Task item: In the entries below, find every line holding the string "bounding" and collect it.

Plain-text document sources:
******
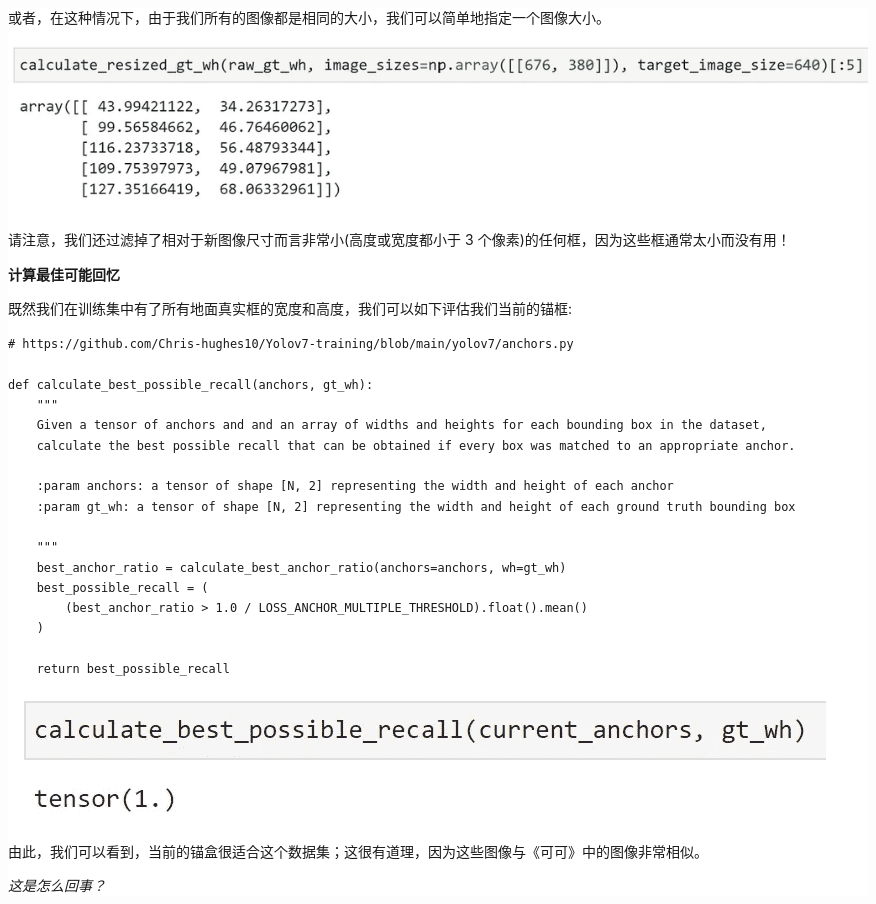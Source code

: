 或者，在这种情况下，由于我们所有的图像都是相同的大小，我们可以简单地指定一个图像大小。

![](img/68f37235f35cad4cd70a215f36f89cad.png)

请注意，我们还过滤掉了相对于新图像尺寸而言非常小(高度或宽度都小于 3 个像素)的任何框，因为这些框通常太小而没有用！

**计算最佳可能回忆**

既然我们在训练集中有了所有地面真实框的宽度和高度，我们可以如下评估我们当前的锚框:

```
# https://github.com/Chris-hughes10/Yolov7-training/blob/main/yolov7/anchors.py

def calculate_best_possible_recall(anchors, gt_wh):
    """
    Given a tensor of anchors and and an array of widths and heights for each bounding box in the dataset,
    calculate the best possible recall that can be obtained if every box was matched to an appropriate anchor.

    :param anchors: a tensor of shape [N, 2] representing the width and height of each anchor
    :param gt_wh: a tensor of shape [N, 2] representing the width and height of each ground truth bounding box

    """
    best_anchor_ratio = calculate_best_anchor_ratio(anchors=anchors, wh=gt_wh)
    best_possible_recall = (
        (best_anchor_ratio > 1.0 / LOSS_ANCHOR_MULTIPLE_THRESHOLD).float().mean()
    )

    return best_possible_recall
```

![](img/16884c0f821da6bd477dbc5ee11d7c62.png)

由此，我们可以看到，当前的锚盒很适合这个数据集；这很有道理，因为这些图像与《可可》中的图像非常相似。

*这是怎么回事？*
******
Solution below:
    Given a tensor of anchors and and an array of widths and heights for each bounding box in the dataset,
    :param gt_wh: a tensor of shape [N, 2] representing the width and height of each ground truth bounding box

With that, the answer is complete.